* The data:
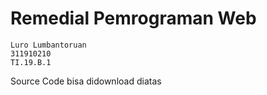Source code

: # Remedial Pemrograman Web
```
Luro Lumbantoruan
311910210
TI.19.B.1
```

Source Code bisa didownload diatas
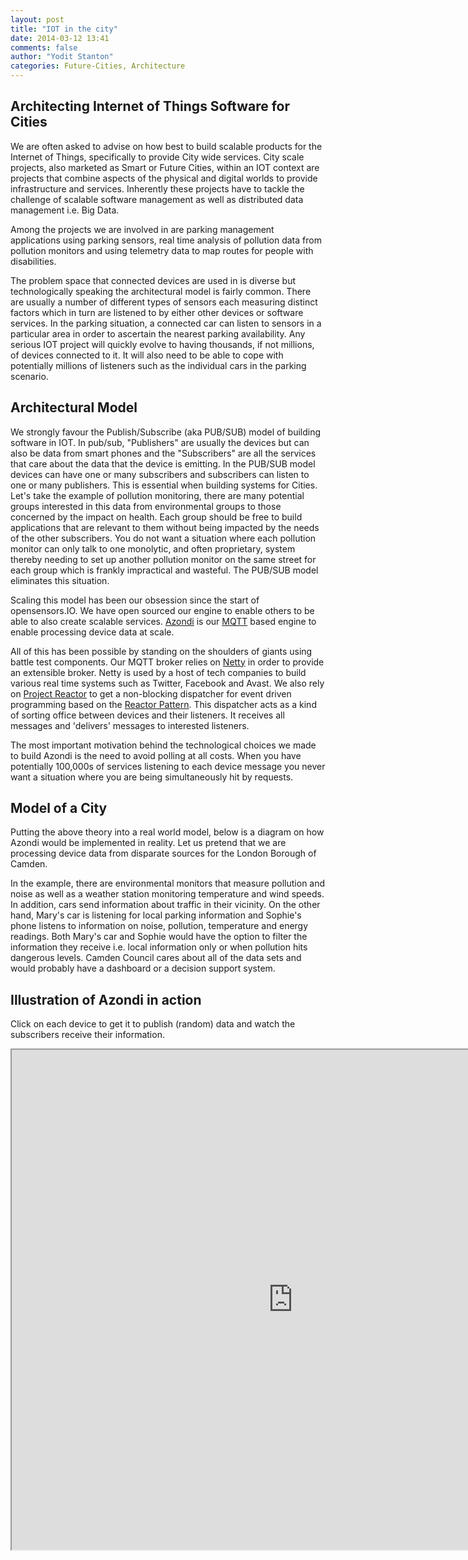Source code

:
 ```yaml
---
layout: post
title: "IOT in the city"
date: 2014-03-12 13:41
comments: false
author: "Yodit Stanton"
categories: Future-Cities, Architecture
---
```


## Architecting Internet of Things Software for Cities

We are often asked to advise on how best to build scalable products for
the Internet of Things, specifically to provide City wide services. City scale projects, also marketed as Smart or Future
Cities, within an IOT context are projects that combine aspects of the physical
and digital worlds to provide infrastructure and
services. Inherently these projects have to tackle the challenge of
scalable software management as well as distributed data management i.e. Big Data.

Among the projects we are involved in are parking management
applications using parking sensors, real time analysis of pollution data from
pollution monitors and using telemetry data to map routes for people with
disabilities.

The problem space that connected devices are used in is diverse but
technologically speaking the architectural model is fairly common. There are usually
a number of different types of sensors each measuring distinct factors
which in turn are listened to by either other devices or
software services. In the parking situation, a connected car can
listen to sensors in a particular area in order to ascertain
the nearest parking availability.  Any serious IOT project will
quickly evolve to having thousands, if not millions, of devices
connected to it.  It will also need to be able to cope with potentially millions of listeners such as the
individual cars in the parking scenario.

## Architectural Model
We strongly favour the Publish/Subscribe (aka PUB/SUB) model of
building software in IOT.  In pub/sub, "Publishers" are usually the
devices but can also be data from smart phones and the "Subscribers" are all the
services that care about the data that the device is emitting.  In the PUB/SUB
model devices can have one or many subscribers and subscribers
can listen to one or many publishers. This is essential when building
systems for Cities.  Let's take the example of pollution monitoring,
there are many potential groups interested in this data from environmental groups to those
concerned by the impact on health.  Each group should be free to build
applications that are relevant to them without being impacted by the
needs of the other subscribers.  You do not want a situation where
each pollution monitor can only talk to one monolytic, and
often proprietary, system thereby needing to set up another pollution monitor on
the same street for each group which is frankly impractical and
wasteful. The PUB/SUB model eliminates this situation. 

Scaling this model has been our obsession since the start of
opensensors.IO.  We have open sourced our engine to enable others to
be able to also create scalable services. [Azondi](https://github.com/OpenSensorsIO/azondi) is our
[MQTT](http://opensensors.io/) based engine to enable processing device data at
scale.

All of this has been possible by standing on the shoulders of giants
using battle test components.  Our MQTT broker relies on [Netty](http://netty.io/) in order to provide an extensible
broker.  Netty is used by a host of tech companies to build various
real time systems such as Twitter, Facebook and Avast.  We also rely on
[Project Reactor](https://github.com/reactor/reactor) to get a non-blocking
dispatcher for event driven programming based on the
[Reactor Pattern](http://en.wikipedia.org/wiki/Reactor_pattern). This dispatcher acts as a kind of sorting office between devices and their
listeners. It receives all messages and 'delivers' messages to
interested listeners.

The most important motivation behind the technological choices we made to build
Azondi is the need to avoid polling at all costs. When you have
potentially 100,000s of services listening to each device message you
never want a situation where you are being simultaneously hit by requests.

## Model of a City
Putting the above theory into a real world model, below is a diagram
on how Azondi would be implemented in reality.  Let us pretend that we are processing device data from
disparate sources for the London Borough of Camden.

In the example, there are environmental monitors that measure
pollution and noise as well as a weather station monitoring temperature and
wind speeds.  In addition, cars send information about traffic
 in their vicinity. On the other hand, Mary's car is listening for local parking
information and Sophie's phone listens to information on noise,
pollution, temperature and energy readings.  Both Mary's car and Sophie
would have the option to filter the information they receive
i.e. local information only or when pollution hits dangerous levels.  Camden Council cares about all of the data sets and
would probably have a dashboard or a decision support system.

## Illustration of Azondi in action
Click on each device to get it to publish (random) data and watch the
subscribers receive their information.

<iframe src="http://city-model.s3-website-us-east-1.amazonaws.com/#" height=800px width=900px></iframe>


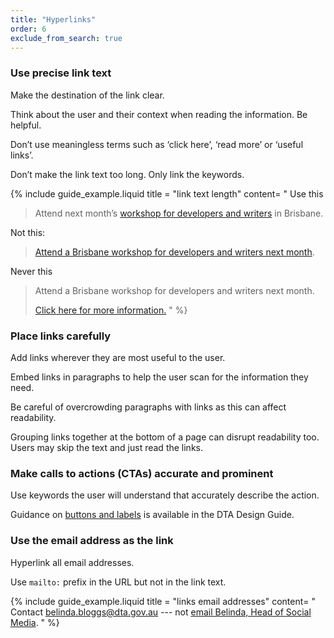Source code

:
 ```yaml
---
title: "Hyperlinks"
order: 6
exclude_from_search: true
---
```


### Use precise link text

Make the destination of the link clear.

Think about the user and their context when reading the information. Be helpful.

Don’t use meaningless terms such as ‘click here’, ‘read more’ or ‘useful links’.

Don’t make the link text too long. Only link the keywords.

{% include guide_example.liquid
  title = "link text length"
  content= "
Use this

> Attend next month’s [workshop for developers and writers](#) in Brisbane.

Not this:

> [Attend a Brisbane workshop for developers and writers next month](#).

Never this

> Attend a Brisbane workshop for developers and writers next month.
>
> [Click here for more information.](#)
"
%}

### Place links carefully

Add links wherever they are most useful to the user.

Embed links in paragraphs to help the user scan for the information they need.

Be careful of overcrowding paragraphs with links as this can affect readability.

Grouping links together at the bottom of a page can disrupt readability too. Users may skip the text and just read the links.

### Make calls to actions (CTAs) accurate and prominent

Use keywords the user will understand that accurately describe the action.

Guidance on [buttons and labels](http://guides.service.gov.au/design-guide/components/forms-buttons/index.html) is available in the DTA Design Guide.

### Use the email address as the link

Hyperlink all email addresses.

Use `mailto:` prefix in the URL but not in the link text.

{% include guide_example.liquid
  title = "links email addresses"
  content= "
Contact [belinda.bloggs@dta.gov.au](mailto:belinda.bloggs@dta.gov.au) --- not [email Belinda, Head of Social Media](mailto:belinda.bloggs@dta.gov.au).
"
%}
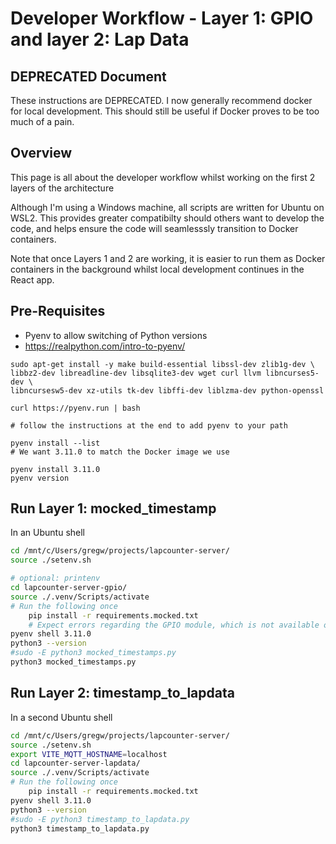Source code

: # Developer Workflow - Layer 1: GPIO and layer 2: Lap Data

## DEPRECATED Document

These instructions are DEPRECATED. I now generally recommend docker for local development.
This should still be useful if Docker proves to be too much of a pain.


## Overview


This page is all about the developer workflow whilst working on the first 2 layers of the architecture

Although I'm using a Windows machine, all scripts are written for Ubuntu on WSL2. This provides greater compatibilty should others want to develop the code, and helps ensure the code will seamlesssly transition to Docker containers.

Note that once Layers 1 and 2 are working, it is easier to run them as Docker containers in the background whilst local development continues in the React app.

## Pre-Requisites

* Pyenv to allow switching of Python versions
*   https://realpython.com/intro-to-pyenv/

```
sudo apt-get install -y make build-essential libssl-dev zlib1g-dev \
libbz2-dev libreadline-dev libsqlite3-dev wget curl llvm libncurses5-dev \
libncursesw5-dev xz-utils tk-dev libffi-dev liblzma-dev python-openssl

curl https://pyenv.run | bash

# follow the instructions at the end to add pyenv to your path

pyenv install --list
# We want 3.11.0 to match the Docker image we use

pyenv install 3.11.0
pyenv version
```

## Run Layer 1: mocked_timestamp

In an Ubuntu shell

```bash
cd /mnt/c/Users/gregw/projects/lapcounter-server/
source ./setenv.sh

# optional: printenv
cd lapcounter-server-gpio/
source ./.venv/Scripts/activate
# Run the following once
    pip install -r requirements.mocked.txt
    # Expect errors regarding the GPIO module, which is not available on Windows. This is Ok
pyenv shell 3.11.0
python3 --version
#sudo -E python3 mocked_timestamps.py
python3 mocked_timestamps.py
```

## Run Layer 2: timestamp_to_lapdata

In a second Ubuntu shell

```bash
cd /mnt/c/Users/gregw/projects/lapcounter-server/
source ./setenv.sh
export VITE_MQTT_HOSTNAME=localhost
cd lapcounter-server-lapdata/
source ./.venv/Scripts/activate
# Run the following once
    pip install -r requirements.mocked.txt
pyenv shell 3.11.0
python3 --version
#sudo -E python3 timestamp_to_lapdata.py
python3 timestamp_to_lapdata.py
```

* Work instructions: How many lines of the entries above include the word "well"? Answer with the number only.

* Exercise response: 2